**TASK ITEM:** Select every line below containing the word "sobie".

___ DATA EXCERPTS

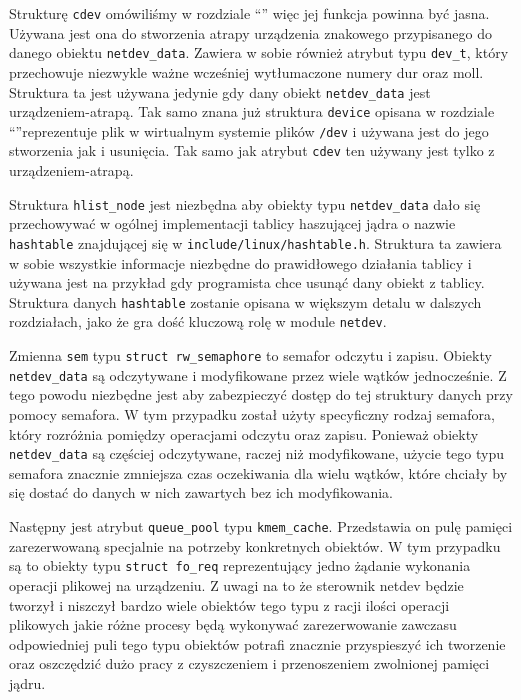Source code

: \documentclass[11pt]{scrartcl}
\begin{document}
Strukturę \texttt{cdev} omówiliśmy w rozdziale ``'' więc jej funkcja powinna być jasna. Używana jest ona do stworzenia atrapy urządzenia znakowego przypisanego do danego obiektu \texttt{netdev\_data}. Zawiera w sobie również atrybut typu \texttt{dev\_t}, który przechowuje niezwykle ważne wcześniej wytłumaczone numery dur oraz moll. Struktura ta jest używana jedynie gdy dany obiekt \texttt{netdev\_data} jest urządzeniem-atrapą. Tak samo znana już struktura \texttt{device} opisana w rozdziale ``''\@ reprezentuje plik w wirtualnym systemie plików \texttt{/dev} i używana jest do jego stworzenia jak i usunięcia. Tak samo jak atrybut \texttt{cdev} ten używany jest tylko z urządzeniem-atrapą.

Struktura \texttt{hlist\_node} jest niezbędna aby obiekty typu \texttt{netdev\_data} dało się przechowywać w ogólnej implementacji tablicy haszującej jądra o nazwie \texttt{hashtable} znajdującej się w \texttt{include/linux/hashtable.h}. Struktura ta zawiera w sobie wszystkie informacje niezbędne do prawidłowego działania tablicy i używana jest na przykład gdy programista chce usunąć dany obiekt z tablicy. Struktura danych \texttt{hashtable} zostanie opisana w większym detalu w dalszych rozdziałach, jako że gra dość kluczową rolę w module \texttt{netdev}.

Zmienna \texttt{sem} typu \texttt{struct rw\_semaphore} to semafor odczytu i zapisu. Obiekty \texttt{netdev\_data} są odczytywane i modyfikowane przez wiele wątków jednocześnie. Z tego powodu niezbędne jest aby zabezpieczyć dostęp do tej struktury danych przy pomocy semafora. W tym przypadku został użyty specyficzny rodzaj semafora, który rozróżnia pomiędzy operacjami odczytu oraz zapisu. Ponieważ obiekty \texttt{netdev\_data} są częściej odczytywane, raczej niż modyfikowane, użycie tego typu semafora znacznie zmniejsza czas oczekiwania dla wielu wątków, które chciały by się dostać do danych w nich zawartych bez ich modyfikowania.

Następny jest atrybut \texttt{queue\_pool} typu \texttt{kmem\_cache}.  Przedstawia on pulę pamięci zarezerwowaną specjalnie na potrzeby konkretnych obiektów. W tym przypadku są to obiekty typu \texttt{struct fo\_req} reprezentujący jedno żądanie wykonania operacji plikowej na urządzeniu. Z uwagi na to że sterownik netdev będzie tworzył i niszczył bardzo wiele obiektów tego typu z racji ilości operacji plikowych jakie różne procesy będą wykonywać zarezerwowanie zawczasu odpowiedniej puli tego typu obiektów potrafi znacznie przyspieszyć ich tworzenie oraz oszczędzić dużo pracy z czyszczeniem i przenoszeniem zwolnionej pamięci jądru.
\end{document}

______

**EXERCISE SOLUTION:**
Strukturę \texttt{cdev} omówiliśmy w rozdziale ``'' więc jej funkcja powinna być jasna. Używana jest ona do stworzenia atrapy urządzenia znakowego przypisanego do danego obiektu \texttt{netdev\_data}. Zawiera w sobie również atrybut typu \texttt{dev\_t}, który przechowuje niezwykle ważne wcześniej wytłumaczone numery dur oraz moll. Struktura ta jest używana jedynie gdy dany obiekt \texttt{netdev\_data} jest urządzeniem-atrapą. Tak samo znana już struktura \texttt{device} opisana w rozdziale ``''\@ reprezentuje plik w wirtualnym systemie plików \texttt{/dev} i używana jest do jego stworzenia jak i usunięcia. Tak samo jak atrybut \texttt{cdev} ten używany jest tylko z urządzeniem-atrapą.
Struktura \texttt{hlist\_node} jest niezbędna aby obiekty typu \texttt{netdev\_data} dało się przechowywać w ogólnej implementacji tablicy haszującej jądra o nazwie \texttt{hashtable} znajdującej się w \texttt{include/linux/hashtable.h}. Struktura ta zawiera w sobie wszystkie informacje niezbędne do prawidłowego działania tablicy i używana jest na przykład gdy programista chce usunąć dany obiekt z tablicy. Struktura danych \texttt{hashtable} zostanie opisana w większym detalu w dalszych rozdziałach, jako że gra dość kluczową rolę w module \texttt{netdev}.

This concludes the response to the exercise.